A primary school teacher from India was on Thursday named the winner of the $1 million annual Global Teacher Prize 2020 in recognition of his efforts to promote girls' education and trigger a quick-response (QR) coded textbook revolution in India.
The Global Teacher Prize is an annual award instituted by the Varkey Foundation. It is awarded to a teacher who has made an outstanding contribution to the profession.
Launched in 2014, nominations are open worldwide to teachers. This year, there were 12,000 nominations from across the world for the award.
Ranjitsinh Disale, a primary school teacher at a government school in the village of Paritewadi.
After applying for the award, Disale went through a long procedure and was selected to the top 100. Disale faced interviews, audit and verification by PWC and other third party agencies. He said it has been several months since the process started.

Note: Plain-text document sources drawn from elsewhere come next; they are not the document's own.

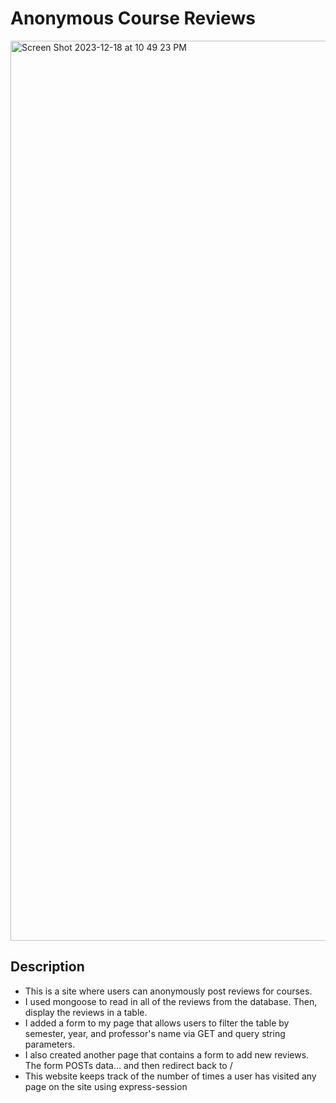 # Anonymous Course Reviews

<img width="1440" alt="Screen Shot 2023-12-18 at 10 49 23 PM" src="https://github.com/dj980907/CourseReview/assets/108609222/3650db99-2932-4c92-b187-ce8d9741d903">

## Description

- This is a site where users can anonymously post reviews for courses. 
- I used mongoose to read in all of the reviews from the database. Then, display the reviews in a table.
- I added a form to my page that allows users to filter the table by semester, year, and professor's name via GET and query string parameters.
- I also created another page that contains a form to add new reviews. The form POSTs data… and then redirect back to /
- This website keeps track of the number of times a user has visited any page on the site using express-session
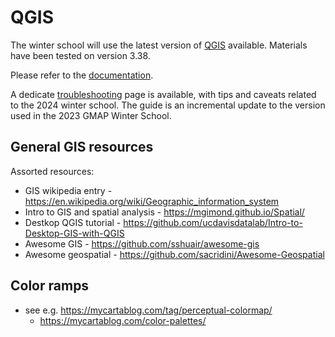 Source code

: # QGIS

The winter school will use the latest version of [QGIS](https://qgis.org) available. Materials have been tested on version 3.38.

Please refer to the [documentation](https://qgis.org/en/docs/index.html).

A dedicate [troubleshooting](qgis-troubleshooting.md) page is available, with tips and caveats related to the 2024 winter school. The guide is an incremental update to the version used in the 2023 GMAP Winter School.

## General GIS resources

Assorted resources:

* GIS wikipedia entry - https://en.wikipedia.org/wiki/Geographic_information_system
* Intro to GIS and spatial analysis - https://mgimond.github.io/Spatial/
* Destkop QGIS tutorial - https://github.com/ucdavisdatalab/Intro-to-Desktop-GIS-with-QGIS
* Awesome GIS - https://github.com/sshuair/awesome-gis
* Awesome geospatial - https://github.com/sacridini/Awesome-Geospatial

## Color ramps 

* see e.g. https://mycartablog.com/tag/perceptual-colormap/
  * https://mycartablog.com/color-palettes/
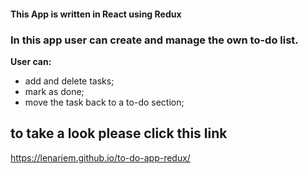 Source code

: #### This App is written in React using Redux

### In this app user can create and manage the own to-do list. 

**User can:**
* add and delete tasks;
* mark as done;
* move the task back to a to-do section;


## to take a look please click this link 
https://lenariem.github.io/to-do-app-redux/ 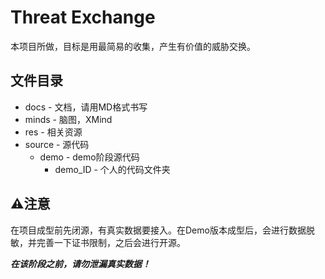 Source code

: # Threat Exchange

本项目所做，目标是用最简易的收集，产生有价值的威胁交换。



## 文件目录

-   docs - 文档，请用MD格式书写
-   minds - 脑图，XMind
-   res - 相关资源
-   source - 源代码
    -   demo - demo阶段源代码
        -   demo_ID - 个人的代码文件夹



## ⚠️注意

在项目成型前先闭源，有真实数据要接入。在Demo版本成型后，会进行数据脱敏，并完善一下证书限制，之后会进行开源。

***在该阶段之前，请勿泄漏真实数据！***

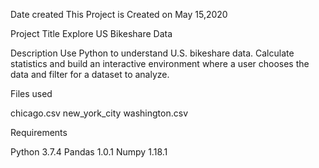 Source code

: Date created
This Project is Created on May 15,2020

Project Title
Explore US Bikeshare Data

Description
Use Python to understand U.S. bikeshare data. Calculate statistics and build an interactive environment where a user chooses the data and filter for a dataset to analyze.

Files used

chicago.csv
new_york_city
washington.csv

Requirements

Python 3.7.4
Pandas 1.0.1
Numpy 1.18.1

Disale has announced that he will voluntarily share half the prize money with the other nine finalists (they will get over US$55,000 each).
This is the first time in the Global Teacher Prize’s six-year history that the overall winner has shared the prize money with other finalists.
The announcement was made by actor and writer Stephen Fry at a virtual ceremony broadcast from the Natural History Museum in London. A jubilant Disale heard the news at home in India, surrounded by his family.
He started teaching at the school in 2009, when it was in a rundown building next to a cattle shed, according to organisers. School attendance was low and teenage marriage common.
The curriculum was not even in the girls’ main language, Kannada. Disale moved to the village, learned the language and translated the class textbooks.